Republique—how does one begin to describe its importance? The legendary French restaurant is a historical landmark at this point, firmly rooted in everything that makes this town great (show business, gorgeous architecture, food, etc.). Like a pop star who only goes by a single name, Republique needs no introduction: you’ll find it on every “Best of” list in the city, a gathering place for fans of history, hungry tourists, and anyone who loves dessert.
Photos by Jakob Layman
When standing in the dining room, a stunning two-story structure on La Brea in Mid City with arched ceilings and rustic wooden tables, the word “breathtaking” will likely come to mind. It’s majestic, like a wild horse or looking straight into the sun. Combined with the propped open windows and provincial street lamps above, eating here feels like being dropped into a bustling French marketplace, located in a village with a charming but difficult to pronounce name. In the past, Charlie Chaplin once called this building home, and quite some time after that, the dining room belonged to one of the city’s landmark restaurants, Campanile (helmed by Nancy Silverton). There’s a history that’s steeped into the walls, a lore you feel whenever you eat here or bite into one of their buttery croissants.

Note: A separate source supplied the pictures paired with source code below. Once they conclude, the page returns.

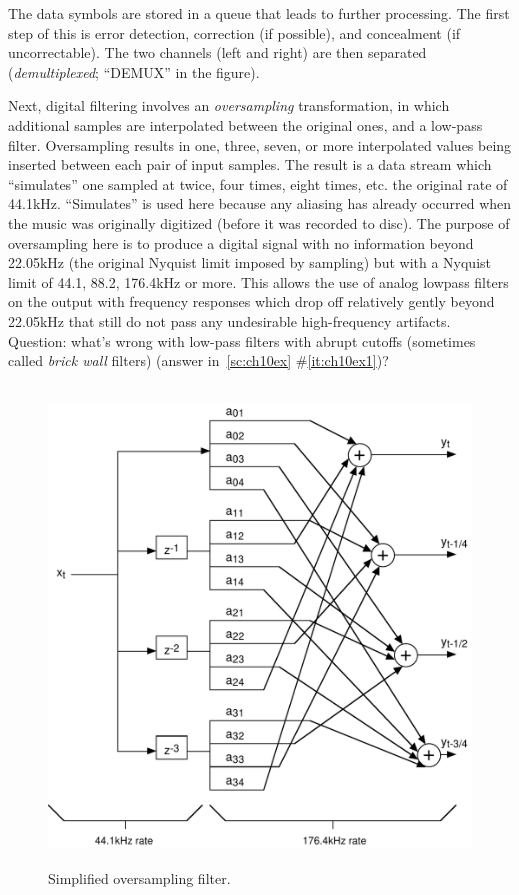 The data symbols are stored in a queue that leads to further
processing.  The first step of this is error detection, correction (if
possible), and concealment (if uncorrectable). The two channels (left
and right) are then separated (\emph{demultiplexed}; ``DEMUX'' in the
figure). 

Next, digital filtering involves an \emph{oversampling}
transformation, in which additional samples are interpolated between
the original ones, and a low-pass filter. Oversampling results in one,
three, seven, or more interpolated values being inserted between each
pair of input samples. The result is a data stream which ``simulates''
one sampled at twice, four times, eight times, etc. the original rate
of 44.1kHz. ``Simulates'' is used here because any aliasing has already
occurred when the music was originally digitized (before it was
recorded to disc). The purpose of oversampling here is to produce a
digital signal with no information beyond 22.05kHz (the original Nyquist
limit imposed by sampling) but with a Nyquist limit of 44.1, 88.2,
176.4kHz or more. This allows the use of analog lowpass filters on the
output with frequency responses which drop off relatively gently
beyond 22.05kHz that still do not pass any undesirable high-frequency
artifacts.  Question: what's wrong with low-pass filters with abrupt
cutoffs (sometimes called \emph{brick wall} filters) (answer
in~\ref{sc:ch10ex}
\#\ref{it:ch10ex1})?

\begin{figure}
\centerline{\includegraphics[height=5in]{ch-rev/fig10-3}}
\caption{Simplified oversampling filter.\label{fg:oversampling}}
\end{figure}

Republique is open for brunch and dinner, although we much prefer brunch. You'll find silky shakshuka, kimchi fried rice, and omelets made with gruyere and finely chopped herbs, as well as a pastry case that makes us feel like a kid in a candy store. The glass case is filled to the brim with kouign amanns, chocolate bombolinis, cake donuts glossed in hot-pink icing, and ube coconut bundt cakes decorated in intricate purple flowers. If you have a hard time choosing, just stick to the mango and passionfruit cream pie, a glistening dessert we’ll happily make our first meal of the day, any day.
Nights are a different story. Dinner at Republique was once a serious dining experience, but now, dinner can best be best described as “fine.” During our last few visits, the service was sluggish if not downright bad: dishes were dropped in the wrong order, some failed to show up at all. Everything tastes too salty; larger dishes like duck breast and short ribs were forgettable. We left with the sense that the focus had shifted to the owners' newest restaurant, Bicyclette in Beverlywood. Which is OK, probably. For now, Bicyclette doesn’t do brunch and we’re still awestruck whenever we walk into Republique’s dining room, an actual architectural wonder.
Although we’re not as hot on their dinner situation as we used to be, we’re still fans of everything Republique represents—an LA time capsule, a cathedral that worships French food. We just prefer it during the day.
Morning Pastry Case
Staring at the pastry case is as close to being possessed as we’ve ever felt. There are scones, ham and cheese croissants, fluffy basque cheesecakes, buttermilk madeleines injected with oolong, seasonal hand pies, matcha raspberry bundt cakes, and a whole sweet bunch of other things our dentist probably doesn’t want us to ever think about.
Beyond the case, Republique also serves a variety of hot foods at brunch, like the shakshuka—made with roasted tomato sauce that’s at once, tart, sweet, and spicy. The velvety eggs are contrasted by the crispy kale and chickpeas, while fresh mint and a good ol’ dollop of yogurt on top cools everything down. There’s a lot going on here, but it all works together wonderfully, especially with a side of LA’s best baguette.
Baguette With Rodolphe Le Meunier Butter
A glorious mountain of butter, golden yellow and full of jagged edges, is paired with a perfect, crusty baguette. Start your meal with this or be envious of the one on every other table.
Blue Fin Tuna Tartare
This dish feels like a relic from a different time, back when we were happy to pay $24 for a bite of food so long as it had some caviar. Not necessarily bad, but not worth the high price point.
Earth Crafted Garden Baby Lettuces
Ah, nothing like a salad crafted by the earth… an absolutely average little gem salad that we absolutely order every time we’re here.
We change our minds about this pasta every time we eat it. Sometimes it’s a revelation, others, the lobster is hard and rubbery. Order at your own risk.
Butternut Squash Agnolotti
If you can manage to look past the high salt levels—seriously, heavy is the hand that cooks this dish—you might actually enjoy the agnolotti. The pinched pillow squares are filled with creamy, sweet squash which go well with the brown butter sauce.
Red Wine Braised Beef Short Rib
This dish is clunky, almost oaf-ish. We much prefer the one served at Bicyclette, which comes with a beautiful potato mousseline.
Cheese plate, we love you. This is the perfect dessert—a little sweet, from the honeycomb and jams, salty from the rotating list of cheeses.